" 'When we bought the bank in 1973, boarded-up
buildings were beginning to crop up throughout the community,'
says Milton Davis, South Shore Bank's chairman. 'Now a board-up
is the exception. Almost everywhere you go you'll come across
construction crews -- working on new buildings, rehabbing old
ones. Right across the street from the bank, you'll see a $10
million, 110,000-square-foot shopping center, the first major
commercial development in the community since World War II.'
Widely regarded as one of the nation's leading forces
for inner-city renewal, Shorebank, the parent company of South
Shore Bank, is now extending its development banking presence
from five to eight neighborhoods in Chicago's South and West sides.
The expansion grows out of the acquisition of Indecorp, the nation's
largest black-owned bank holding company. The acquisition will
double the assets and nearly double the deposits of South Shore
Bank's balance sheet. The bank expects to make at least $150 million
in new loans over the next five years in its expanded target area.
'The bank is the prototypical bottom-up player,'
says Mary Houghton, Shorebank president. 'We partner with community
people who have a stake in their neighborhood.

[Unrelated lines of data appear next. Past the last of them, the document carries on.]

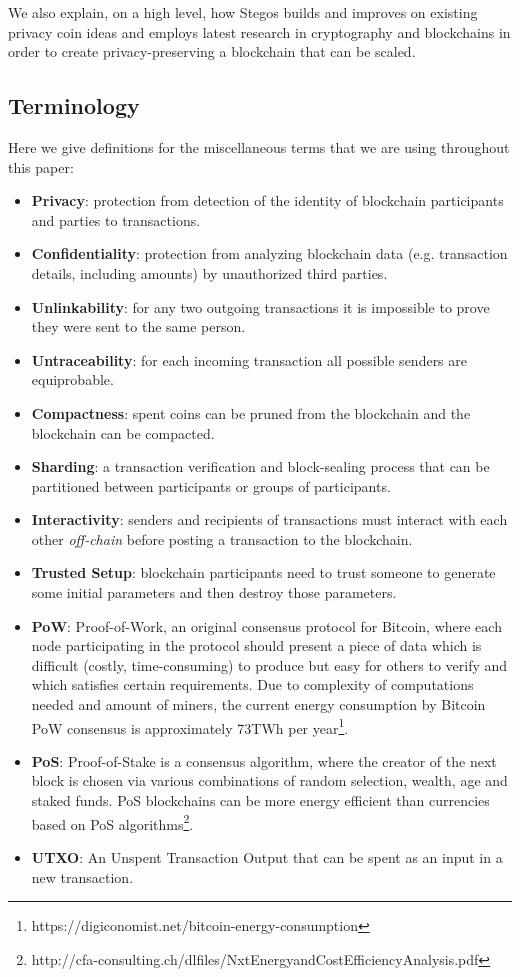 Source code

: \documentclass[a4paper, 10pt, conference]{ieeeconf}
\begin{document}
We also explain, on a high level, how Stegos builds and improves on existing privacy coin ideas and employs latest research in cryptography and blockchains in order to create privacy-preserving a blockchain that can be scaled. 

\subsection{Terminology}
Here we give definitions for the miscellaneous terms that we are using throughout this paper:

\begin{itemize}
	\item \textbf{Privacy}: protection from detection of the identity of blockchain participants and parties to transactions.
	\item \textbf{Confidentiality}: protection from analyzing blockchain data (e.g. transaction details, including amounts) by unauthorized third parties.
	\item \textbf{Unlinkability}: for any two outgoing transactions it is impossible to prove they were sent to the same person\cite{c2}.
	\item \textbf{Untraceability}: for each incoming transaction all possible senders are equiprobable\cite{c2}.
	\item \textbf{Compactness}: spent coins can be pruned from the blockchain and the blockchain can be compacted.
	\item \textbf{Sharding}: a transaction verification and block-sealing process that can be partitioned between participants or groups of participants.
	\item \textbf{Interactivity}: senders and recipients of transactions must interact with each other \textit{off-chain} before posting a transaction to the blockchain.
	\item \textbf{Trusted Setup}: blockchain participants need to trust someone to generate some initial parameters and then destroy those parameters.
	\item \textbf{PoW}: Proof-of-Work, an original consensus protocol for Bitcoin, where each node participating in the protocol should present a piece of data which is difficult (costly, time-consuming) to produce but easy for others to verify and which satisfies certain requirements. Due to complexity of computations needed and amount of miners, the current energy consumption by Bitcoin PoW consensus is approximately 73TWh per year\footnote{https://digiconomist.net/bitcoin-energy-consumption}.
	\item \textbf{PoS}: Proof-of-Stake is a consensus algorithm, where the creator of the next block is chosen via various combinations of random selection, wealth, age and staked funds. PoS blockchains can be more energy efficient than currencies based on PoS algorithms\footnote{http://cfa-consulting.ch/dlfiles/NxtEnergyandCostEfficiencyAnalysis.pdf}.
	\item \textbf{UTXO}: An Unspent Transaction Output that can be spent as an input in a new transaction.
\end{itemize}
\end{document}
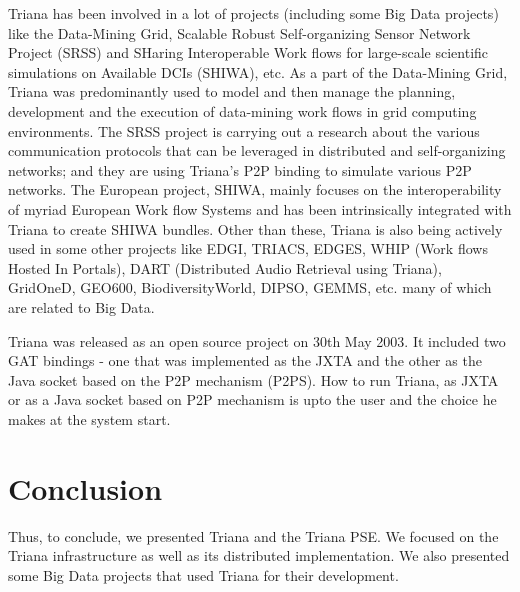 \documentclass[9pt,twocolumn,twoside]{styles/osajnl}
\begin{document}
\cite{Triana-projects} Triana has been involved in a lot of projects
(including some Big Data projects) like the
\cite{Triana-Data-Mining-Grid} Data-Mining Grid, \cite{Triana-SRSS}
Scalable Robust Self-organizing Sensor Network Project (SRSS) and
\cite{Triana-SHIWA} SHaring Interoperable Work flows for large-scale
scientific simulations on Available DCIs (SHIWA), etc.  As a part of
the Data-Mining Grid, Triana was predominantly used to model and then
manage the planning, development and the execution of data-mining work
flows in grid computing environments.  \cite{Triana-SRSS} The SRSS
project is carrying out a research about the various communication
protocols that can be leveraged in distributed and self-organizing
networks; and they are using Triana's P2P binding to simulate various
P2P networks.  The European project, SHIWA, mainly focuses on the
interoperability of myriad European Work flow Systems and has been
intrinsically integrated with Triana to create \cite{Triana-SHIWA}
SHIWA bundles.  Other than these, Triana is also being actively used
in some other projects like EDGI, TRIACS, EDGES, WHIP (Work flows
Hosted In Portals), DART (Distributed Audio Retrieval using Triana),
GridOneD, GEO600, BiodiversityWorld, DIPSO, GEMMS, etc. many of which
are related to Big Data.

Triana was released as an open source project on 30th May 2003. It 
included two GAT bindings - one that was implemented as the JXTA and the 
other as the Java socket based on the P2P mechanism (P2PS). How to run 
Triana, as JXTA or as a Java socket based on P2P mechanism is upto the 
user and the choice he makes at the system start. 

\section{Conclusion}

Thus, to conclude, we presented Triana and the Triana PSE.  We focused
on the Triana infrastructure as well as its distributed
implementation.  We also presented some Big Data projects that used
Triana for their development.



\end{document}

We're really capacity
builders: providing local people with the financial, managerial,
and technical resources for them to succeed.'
...'As in all the communities we work in, our
efforts are designed to be comprehensive,' says Davis. 'Many people
know about us through our rental housing investments, but recently
we've focused more on enterprise and labor force development.
But all of Shorebank's investments have the same bottom line:
revitalizing a neighborhood's sense of community and making it
a desirable place in which to live and do business.' "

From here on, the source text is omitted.